[[ Supplied material, beginning ]]

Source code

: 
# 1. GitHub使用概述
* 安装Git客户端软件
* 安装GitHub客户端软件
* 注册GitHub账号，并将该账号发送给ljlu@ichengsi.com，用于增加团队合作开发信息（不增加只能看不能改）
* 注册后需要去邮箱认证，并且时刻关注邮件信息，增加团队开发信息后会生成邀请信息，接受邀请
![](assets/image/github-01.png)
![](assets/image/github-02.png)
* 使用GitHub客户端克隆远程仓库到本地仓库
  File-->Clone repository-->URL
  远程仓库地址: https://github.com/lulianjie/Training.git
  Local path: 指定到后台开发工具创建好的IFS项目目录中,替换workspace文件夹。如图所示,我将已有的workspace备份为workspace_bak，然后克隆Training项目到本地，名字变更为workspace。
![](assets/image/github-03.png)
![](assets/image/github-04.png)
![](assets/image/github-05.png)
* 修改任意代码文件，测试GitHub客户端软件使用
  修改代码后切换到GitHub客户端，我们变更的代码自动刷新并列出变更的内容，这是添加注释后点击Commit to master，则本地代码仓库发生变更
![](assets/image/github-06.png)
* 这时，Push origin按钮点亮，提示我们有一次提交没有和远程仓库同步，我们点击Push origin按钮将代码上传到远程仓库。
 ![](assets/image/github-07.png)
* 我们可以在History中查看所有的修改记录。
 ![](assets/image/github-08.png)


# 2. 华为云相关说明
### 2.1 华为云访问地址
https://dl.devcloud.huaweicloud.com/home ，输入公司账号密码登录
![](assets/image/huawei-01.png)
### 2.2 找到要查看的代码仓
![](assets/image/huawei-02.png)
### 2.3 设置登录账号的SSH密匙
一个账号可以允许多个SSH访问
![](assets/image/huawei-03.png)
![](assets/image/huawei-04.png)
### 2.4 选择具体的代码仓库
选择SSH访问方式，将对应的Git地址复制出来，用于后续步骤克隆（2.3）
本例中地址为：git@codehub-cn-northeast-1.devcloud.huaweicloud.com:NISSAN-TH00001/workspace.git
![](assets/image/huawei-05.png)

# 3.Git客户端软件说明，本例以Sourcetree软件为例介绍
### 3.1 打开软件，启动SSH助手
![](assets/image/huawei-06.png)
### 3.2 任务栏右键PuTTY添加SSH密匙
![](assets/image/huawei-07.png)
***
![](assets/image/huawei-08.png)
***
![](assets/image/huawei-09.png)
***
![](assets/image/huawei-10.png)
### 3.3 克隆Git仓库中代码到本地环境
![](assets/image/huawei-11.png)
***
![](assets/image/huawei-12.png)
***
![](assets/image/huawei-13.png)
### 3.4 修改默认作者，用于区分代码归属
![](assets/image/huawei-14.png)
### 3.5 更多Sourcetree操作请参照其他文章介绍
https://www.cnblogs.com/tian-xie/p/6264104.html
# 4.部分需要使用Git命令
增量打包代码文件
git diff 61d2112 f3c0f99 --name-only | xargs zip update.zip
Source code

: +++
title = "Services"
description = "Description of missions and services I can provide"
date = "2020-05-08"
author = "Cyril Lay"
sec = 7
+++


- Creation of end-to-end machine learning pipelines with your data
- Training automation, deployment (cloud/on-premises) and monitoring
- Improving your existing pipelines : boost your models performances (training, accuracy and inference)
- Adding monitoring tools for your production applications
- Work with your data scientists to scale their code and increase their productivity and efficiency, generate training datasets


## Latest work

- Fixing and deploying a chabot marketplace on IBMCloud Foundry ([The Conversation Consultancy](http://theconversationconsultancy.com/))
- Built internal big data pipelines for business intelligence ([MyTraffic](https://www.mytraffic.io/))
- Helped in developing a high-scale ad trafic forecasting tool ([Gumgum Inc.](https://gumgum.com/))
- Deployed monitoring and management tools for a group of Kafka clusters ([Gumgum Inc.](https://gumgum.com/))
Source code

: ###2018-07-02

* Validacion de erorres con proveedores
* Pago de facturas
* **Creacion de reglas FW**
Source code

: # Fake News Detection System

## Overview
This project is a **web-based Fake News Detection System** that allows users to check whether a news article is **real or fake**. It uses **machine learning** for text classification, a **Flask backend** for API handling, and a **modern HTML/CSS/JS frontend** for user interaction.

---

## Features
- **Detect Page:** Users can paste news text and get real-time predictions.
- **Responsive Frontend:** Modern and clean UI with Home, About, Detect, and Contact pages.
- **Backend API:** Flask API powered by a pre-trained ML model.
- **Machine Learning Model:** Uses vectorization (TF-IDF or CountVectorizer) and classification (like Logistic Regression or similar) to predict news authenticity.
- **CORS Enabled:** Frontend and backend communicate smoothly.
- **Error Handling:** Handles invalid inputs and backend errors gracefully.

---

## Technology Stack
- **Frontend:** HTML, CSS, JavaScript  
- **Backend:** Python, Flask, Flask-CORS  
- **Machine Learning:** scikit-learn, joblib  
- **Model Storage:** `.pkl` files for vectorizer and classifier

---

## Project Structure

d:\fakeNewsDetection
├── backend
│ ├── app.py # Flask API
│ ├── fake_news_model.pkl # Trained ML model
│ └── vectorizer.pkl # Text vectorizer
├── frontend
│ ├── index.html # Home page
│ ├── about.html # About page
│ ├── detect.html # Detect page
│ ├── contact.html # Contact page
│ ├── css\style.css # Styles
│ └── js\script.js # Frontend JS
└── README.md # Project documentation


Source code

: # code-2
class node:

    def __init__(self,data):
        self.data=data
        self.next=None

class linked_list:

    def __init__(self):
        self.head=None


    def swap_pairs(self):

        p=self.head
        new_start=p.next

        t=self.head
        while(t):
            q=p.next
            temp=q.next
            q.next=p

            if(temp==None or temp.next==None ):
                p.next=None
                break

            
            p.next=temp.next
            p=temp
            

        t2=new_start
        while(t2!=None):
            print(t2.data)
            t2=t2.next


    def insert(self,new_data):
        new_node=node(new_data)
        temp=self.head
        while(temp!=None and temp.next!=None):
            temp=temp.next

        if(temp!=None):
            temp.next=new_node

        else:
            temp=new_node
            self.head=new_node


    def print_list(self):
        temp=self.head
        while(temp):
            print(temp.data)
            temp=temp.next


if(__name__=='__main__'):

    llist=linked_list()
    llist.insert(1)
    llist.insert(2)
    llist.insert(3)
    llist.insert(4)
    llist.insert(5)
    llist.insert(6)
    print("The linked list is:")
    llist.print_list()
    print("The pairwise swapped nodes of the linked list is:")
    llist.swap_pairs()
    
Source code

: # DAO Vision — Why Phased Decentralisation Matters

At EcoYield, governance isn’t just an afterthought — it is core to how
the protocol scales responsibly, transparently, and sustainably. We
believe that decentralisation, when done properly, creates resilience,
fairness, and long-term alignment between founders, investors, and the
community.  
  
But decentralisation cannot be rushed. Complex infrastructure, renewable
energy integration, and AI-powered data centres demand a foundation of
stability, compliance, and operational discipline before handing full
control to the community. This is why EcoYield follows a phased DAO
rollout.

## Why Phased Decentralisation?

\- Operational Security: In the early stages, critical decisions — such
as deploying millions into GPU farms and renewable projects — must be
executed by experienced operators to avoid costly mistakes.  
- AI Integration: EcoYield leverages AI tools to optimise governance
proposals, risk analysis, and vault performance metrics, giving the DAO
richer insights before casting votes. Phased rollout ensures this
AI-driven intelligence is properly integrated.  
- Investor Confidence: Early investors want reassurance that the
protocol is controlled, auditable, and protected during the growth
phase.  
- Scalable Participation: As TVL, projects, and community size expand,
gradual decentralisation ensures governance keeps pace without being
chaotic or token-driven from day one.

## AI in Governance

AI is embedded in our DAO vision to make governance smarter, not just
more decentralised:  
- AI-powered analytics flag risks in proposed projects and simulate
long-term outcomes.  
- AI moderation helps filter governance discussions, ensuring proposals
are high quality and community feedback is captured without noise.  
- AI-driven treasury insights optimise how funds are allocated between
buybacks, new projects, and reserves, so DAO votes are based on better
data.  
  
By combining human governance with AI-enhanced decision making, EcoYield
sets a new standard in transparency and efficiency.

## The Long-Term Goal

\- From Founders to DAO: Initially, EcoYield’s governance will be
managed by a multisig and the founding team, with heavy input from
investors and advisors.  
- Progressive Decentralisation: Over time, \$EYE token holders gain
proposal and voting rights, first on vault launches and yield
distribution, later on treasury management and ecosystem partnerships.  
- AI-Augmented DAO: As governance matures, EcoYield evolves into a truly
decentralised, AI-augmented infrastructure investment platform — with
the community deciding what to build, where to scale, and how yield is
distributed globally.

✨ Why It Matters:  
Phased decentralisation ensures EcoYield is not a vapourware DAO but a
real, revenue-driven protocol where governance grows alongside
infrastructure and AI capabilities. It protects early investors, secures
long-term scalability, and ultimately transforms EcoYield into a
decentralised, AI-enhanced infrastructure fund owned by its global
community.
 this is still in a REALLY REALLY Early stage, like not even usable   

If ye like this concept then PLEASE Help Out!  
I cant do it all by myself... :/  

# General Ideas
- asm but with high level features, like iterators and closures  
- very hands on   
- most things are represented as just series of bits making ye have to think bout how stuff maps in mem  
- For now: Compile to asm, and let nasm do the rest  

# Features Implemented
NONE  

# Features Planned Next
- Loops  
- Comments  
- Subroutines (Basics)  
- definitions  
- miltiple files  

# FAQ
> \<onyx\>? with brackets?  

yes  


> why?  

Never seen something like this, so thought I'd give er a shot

[[ Supplied material, end ]]

▶ Work to be completed: Of the entries above, repeat exactly the lines from the line with "By combining human" through the line with "- Progressive Decentralisation: Over", both of them included.

▶ Your response:
By combining human governance with AI-enhanced decision making, EcoYield
sets a new standard in transparency and efficiency.

## The Long-Term Goal

\- From Founders to DAO: Initially, EcoYield’s governance will be
managed by a multisig and the founding team, with heavy input from
investors and advisors.  
- Progressive Decentralisation: Over time, \$EYE token holders gain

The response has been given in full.